Revealing info on polygraphs
Research commissioned by the National Police Chiefs’ Council has uncovered evidence that polygraph tests may be useful in managing sex offenders in the community. The project, led by Forensic Psychologist and Chartered member Professor Jane Wood, concluded that voluntary and mandatory polygraph tests increase the chance that people convicted or suspected of sexual offending will reveal information relevant to their level of risk.
Wood (University of Kent) and colleagues at the Centre of Research and Education in Forensic Psychology carried out the research over two years using information provided by the police including the risk-relevant disclosures made by participants, the seriousness of those disclosures and the actions taken in response to them.

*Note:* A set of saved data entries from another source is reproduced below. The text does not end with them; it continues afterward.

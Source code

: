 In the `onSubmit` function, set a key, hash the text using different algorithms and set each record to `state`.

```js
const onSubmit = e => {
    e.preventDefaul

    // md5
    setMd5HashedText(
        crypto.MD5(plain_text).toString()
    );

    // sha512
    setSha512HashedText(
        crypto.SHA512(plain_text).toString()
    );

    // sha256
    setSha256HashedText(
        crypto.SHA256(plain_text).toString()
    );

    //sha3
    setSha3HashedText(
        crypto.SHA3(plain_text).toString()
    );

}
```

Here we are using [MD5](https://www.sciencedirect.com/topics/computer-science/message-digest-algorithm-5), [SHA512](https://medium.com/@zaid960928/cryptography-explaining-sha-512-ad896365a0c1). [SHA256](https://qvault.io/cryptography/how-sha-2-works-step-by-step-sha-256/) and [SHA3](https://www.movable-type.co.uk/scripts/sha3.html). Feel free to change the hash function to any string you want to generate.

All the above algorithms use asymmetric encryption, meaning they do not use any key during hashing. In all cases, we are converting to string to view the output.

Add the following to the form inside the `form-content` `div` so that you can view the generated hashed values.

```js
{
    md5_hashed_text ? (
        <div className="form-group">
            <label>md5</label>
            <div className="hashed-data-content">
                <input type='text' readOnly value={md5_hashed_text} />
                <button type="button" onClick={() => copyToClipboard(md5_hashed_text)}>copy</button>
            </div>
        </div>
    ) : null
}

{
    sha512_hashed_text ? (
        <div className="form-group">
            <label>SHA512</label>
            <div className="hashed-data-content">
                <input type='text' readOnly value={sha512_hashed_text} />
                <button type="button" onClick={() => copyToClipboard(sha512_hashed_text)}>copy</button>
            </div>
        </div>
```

The research involved more than 800 people convicted or suspected of sexual offences who were randomly assigned to the polygraph testing or comparison group.
In a statement Wood said: ‘Our findings support the police use of polygraph testing, particularly mandatory polygraph testing, as a supportive tool for managing individuals convicted of sexual offences who live in the community. This is because polygraph testing elicits important new information related to risk that would ordinarily remain unknown.’
National Police Chiefs’ Council’s Lead for the Management of Sexual and Violent Offenders, Chief Constable Michelle Skeer, said in a statement: ‘This research … recommends the introduction of mandatory tests for convicted sex offenders as being the most effective method of monitoring them by police. We will give this research careful consideration alongside others in policing and the Home Office as the recommendation would require a change in the law.’